> **What the task asks**
Work out how many lines below contain the word "label", then give that number alone.
======== Given records
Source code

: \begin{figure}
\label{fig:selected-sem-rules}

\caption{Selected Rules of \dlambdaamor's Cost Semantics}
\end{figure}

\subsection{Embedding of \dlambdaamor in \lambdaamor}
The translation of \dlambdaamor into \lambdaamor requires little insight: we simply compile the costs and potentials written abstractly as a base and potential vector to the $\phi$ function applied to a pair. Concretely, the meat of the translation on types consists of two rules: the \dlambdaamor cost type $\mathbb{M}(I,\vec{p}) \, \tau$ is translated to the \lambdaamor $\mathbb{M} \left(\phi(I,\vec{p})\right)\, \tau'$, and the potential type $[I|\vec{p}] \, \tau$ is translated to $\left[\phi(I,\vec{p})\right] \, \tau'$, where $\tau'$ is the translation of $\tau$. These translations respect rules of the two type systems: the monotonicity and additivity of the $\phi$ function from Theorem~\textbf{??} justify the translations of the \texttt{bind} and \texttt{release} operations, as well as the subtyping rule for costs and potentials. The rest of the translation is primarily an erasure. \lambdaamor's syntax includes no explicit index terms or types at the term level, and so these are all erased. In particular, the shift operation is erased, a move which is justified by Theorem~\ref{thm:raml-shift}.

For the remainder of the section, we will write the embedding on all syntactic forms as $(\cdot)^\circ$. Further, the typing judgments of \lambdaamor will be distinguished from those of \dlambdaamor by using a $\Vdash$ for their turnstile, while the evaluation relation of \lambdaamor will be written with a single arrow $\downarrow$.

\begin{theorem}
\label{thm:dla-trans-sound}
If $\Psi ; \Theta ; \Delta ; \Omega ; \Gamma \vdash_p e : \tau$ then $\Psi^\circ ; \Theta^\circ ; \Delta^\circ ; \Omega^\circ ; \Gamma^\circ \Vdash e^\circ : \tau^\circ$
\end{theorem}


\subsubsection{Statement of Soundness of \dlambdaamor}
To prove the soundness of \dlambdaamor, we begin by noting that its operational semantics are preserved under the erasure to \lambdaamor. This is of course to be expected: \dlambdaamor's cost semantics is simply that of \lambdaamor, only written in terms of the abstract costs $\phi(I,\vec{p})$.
================
> **Answer space**
2